Content starts

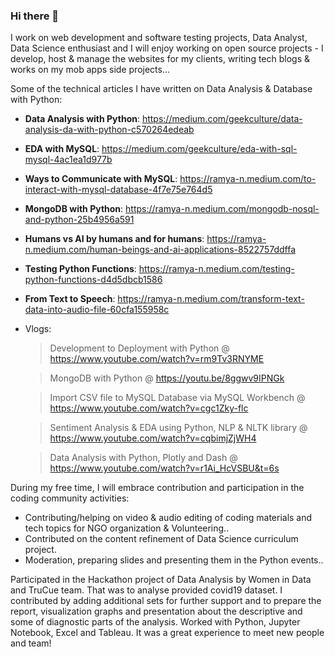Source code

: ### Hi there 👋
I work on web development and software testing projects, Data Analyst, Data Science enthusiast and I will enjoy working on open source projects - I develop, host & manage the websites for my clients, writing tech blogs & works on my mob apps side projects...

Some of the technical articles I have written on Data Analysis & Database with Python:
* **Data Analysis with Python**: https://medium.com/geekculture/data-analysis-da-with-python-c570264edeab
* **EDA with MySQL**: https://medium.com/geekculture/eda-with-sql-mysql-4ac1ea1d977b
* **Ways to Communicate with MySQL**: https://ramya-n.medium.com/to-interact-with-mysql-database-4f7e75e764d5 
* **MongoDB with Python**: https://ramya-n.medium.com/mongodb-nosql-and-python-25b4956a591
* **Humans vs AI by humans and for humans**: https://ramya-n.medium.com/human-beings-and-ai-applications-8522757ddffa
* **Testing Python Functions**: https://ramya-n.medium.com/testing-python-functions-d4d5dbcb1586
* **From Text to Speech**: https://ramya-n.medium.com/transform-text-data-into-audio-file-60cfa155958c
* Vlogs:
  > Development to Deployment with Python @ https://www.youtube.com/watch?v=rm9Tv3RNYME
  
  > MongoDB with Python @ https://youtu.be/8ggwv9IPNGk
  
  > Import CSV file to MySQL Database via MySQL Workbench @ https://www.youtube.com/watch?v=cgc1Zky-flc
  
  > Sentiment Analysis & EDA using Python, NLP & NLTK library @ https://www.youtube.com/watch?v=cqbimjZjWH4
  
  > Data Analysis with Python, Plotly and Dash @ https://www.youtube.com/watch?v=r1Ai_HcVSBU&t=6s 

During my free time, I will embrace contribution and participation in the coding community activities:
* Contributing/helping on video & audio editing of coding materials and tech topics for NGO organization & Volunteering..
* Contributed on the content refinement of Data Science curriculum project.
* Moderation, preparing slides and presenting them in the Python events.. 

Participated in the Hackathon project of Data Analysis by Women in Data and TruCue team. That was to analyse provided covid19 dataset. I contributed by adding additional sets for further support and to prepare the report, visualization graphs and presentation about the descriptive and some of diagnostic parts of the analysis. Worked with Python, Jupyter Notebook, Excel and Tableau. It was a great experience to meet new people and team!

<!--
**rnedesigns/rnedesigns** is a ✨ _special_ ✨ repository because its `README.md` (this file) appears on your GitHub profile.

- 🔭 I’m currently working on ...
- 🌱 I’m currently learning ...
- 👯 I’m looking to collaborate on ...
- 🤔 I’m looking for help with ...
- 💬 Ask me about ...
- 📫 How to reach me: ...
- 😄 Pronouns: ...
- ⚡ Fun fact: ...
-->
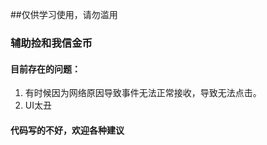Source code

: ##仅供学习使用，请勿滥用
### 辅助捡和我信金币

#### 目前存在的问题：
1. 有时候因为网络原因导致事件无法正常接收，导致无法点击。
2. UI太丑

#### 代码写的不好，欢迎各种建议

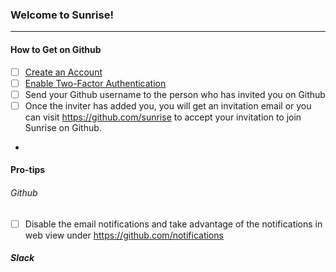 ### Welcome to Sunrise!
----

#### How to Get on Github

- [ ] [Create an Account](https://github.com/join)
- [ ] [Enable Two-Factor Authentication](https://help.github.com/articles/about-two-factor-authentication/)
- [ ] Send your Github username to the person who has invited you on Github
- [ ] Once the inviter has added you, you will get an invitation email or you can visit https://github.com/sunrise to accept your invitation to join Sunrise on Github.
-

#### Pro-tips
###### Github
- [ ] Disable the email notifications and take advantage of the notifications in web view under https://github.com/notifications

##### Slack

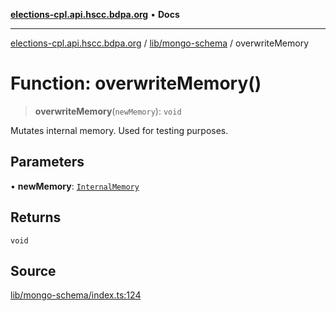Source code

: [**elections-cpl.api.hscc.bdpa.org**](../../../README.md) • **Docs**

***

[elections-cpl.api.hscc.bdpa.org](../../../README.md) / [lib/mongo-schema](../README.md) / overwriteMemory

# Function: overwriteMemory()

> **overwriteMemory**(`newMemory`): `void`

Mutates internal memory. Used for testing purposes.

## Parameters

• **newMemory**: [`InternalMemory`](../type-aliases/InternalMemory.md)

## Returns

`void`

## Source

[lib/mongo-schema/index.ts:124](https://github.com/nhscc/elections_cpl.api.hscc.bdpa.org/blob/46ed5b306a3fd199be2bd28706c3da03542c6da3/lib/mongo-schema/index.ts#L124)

Content ends

A faithful copy of all the lines above is needed, with the pictures omitted.

▶ [Expected answer]
Source code

: ### Hi there 👋
I work on web development and software testing projects, Data Analyst, Data Science enthusiast and I will enjoy working on open source projects - I develop, host & manage the websites for my clients, writing tech blogs & works on my mob apps side projects...

Some of the technical articles I have written on Data Analysis & Database with Python:
* **Data Analysis with Python**: https://medium.com/geekculture/data-analysis-da-with-python-c570264edeab
* **EDA with MySQL**: https://medium.com/geekculture/eda-with-sql-mysql-4ac1ea1d977b
* **Ways to Communicate with MySQL**: https://ramya-n.medium.com/to-interact-with-mysql-database-4f7e75e764d5 
* **MongoDB with Python**: https://ramya-n.medium.com/mongodb-nosql-and-python-25b4956a591
* **Humans vs AI by humans and for humans**: https://ramya-n.medium.com/human-beings-and-ai-applications-8522757ddffa
* **Testing Python Functions**: https://ramya-n.medium.com/testing-python-functions-d4d5dbcb1586
* **From Text to Speech**: https://ramya-n.medium.com/transform-text-data-into-audio-file-60cfa155958c
* Vlogs:
  > Development to Deployment with Python @ https://www.youtube.com/watch?v=rm9Tv3RNYME
  
  > MongoDB with Python @ https://youtu.be/8ggwv9IPNGk
  
  > Import CSV file to MySQL Database via MySQL Workbench @ https://www.youtube.com/watch?v=cgc1Zky-flc
  
  > Sentiment Analysis & EDA using Python, NLP & NLTK library @ https://www.youtube.com/watch?v=cqbimjZjWH4
  
  > Data Analysis with Python, Plotly and Dash @ https://www.youtube.com/watch?v=r1Ai_HcVSBU&t=6s 

During my free time, I will embrace contribution and participation in the coding community activities:
* Contributing/helping on video & audio editing of coding materials and tech topics for NGO organization & Volunteering..
* Contributed on the content refinement of Data Science curriculum project.
* Moderation, preparing slides and presenting them in the Python events.. 

Participated in the Hackathon project of Data Analysis by Women in Data and TruCue team. That was to analyse provided covid19 dataset. I contributed by adding additional sets for further support and to prepare the report, visualization graphs and presentation about the descriptive and some of diagnostic parts of the analysis. Worked with Python, Jupyter Notebook, Excel and Tableau. It was a great experience to meet new people and team!

<!--
**rnedesigns/rnedesigns** is a ✨ _special_ ✨ repository because its `README.md` (this file) appears on your GitHub profile.

- 🔭 I’m currently working on ...
- 🌱 I’m currently learning ...
- 👯 I’m looking to collaborate on ...
- 🤔 I’m looking for help with ...
- 💬 Ask me about ...
- 📫 How to reach me: ...
- 😄 Pronouns: ...
- ⚡ Fun fact: ...
-->
Source code

: ##仅供学习使用，请勿滥用
### 辅助捡和我信金币

#### 目前存在的问题：
1. 有时候因为网络原因导致事件无法正常接收，导致无法点击。
2. UI太丑

#### 代码写的不好，欢迎各种建议

 ### Welcome to Sunrise!
----

#### How to Get on Github

- [ ] [Create an Account](https://github.com/join)
- [ ] [Enable Two-Factor Authentication](https://help.github.com/articles/about-two-factor-authentication/)
- [ ] Send your Github username to the person who has invited you on Github
- [ ] Once the inviter has added you, you will get an invitation email or you can visit https://github.com/sunrise to accept your invitation to join Sunrise on Github.
-

#### Pro-tips
###### Github
- [ ] Disable the email notifications and take advantage of the notifications in web view under https://github.com/notifications

##### Slack

Source code

: [**elections-cpl.api.hscc.bdpa.org**](../../../README.md) • **Docs**

***

[elections-cpl.api.hscc.bdpa.org](../../../README.md) / [lib/mongo-schema](../README.md) / overwriteMemory

# Function: overwriteMemory()

> **overwriteMemory**(`newMemory`): `void`

Mutates internal memory. Used for testing purposes.

## Parameters

• **newMemory**: [`InternalMemory`](../type-aliases/InternalMemory.md)

## Returns

`void`

## Source

[lib/mongo-schema/index.ts:124](https://github.com/nhscc/elections_cpl.api.hscc.bdpa.org/blob/46ed5b306a3fd199be2bd28706c3da03542c6da3/lib/mongo-schema/index.ts#L124)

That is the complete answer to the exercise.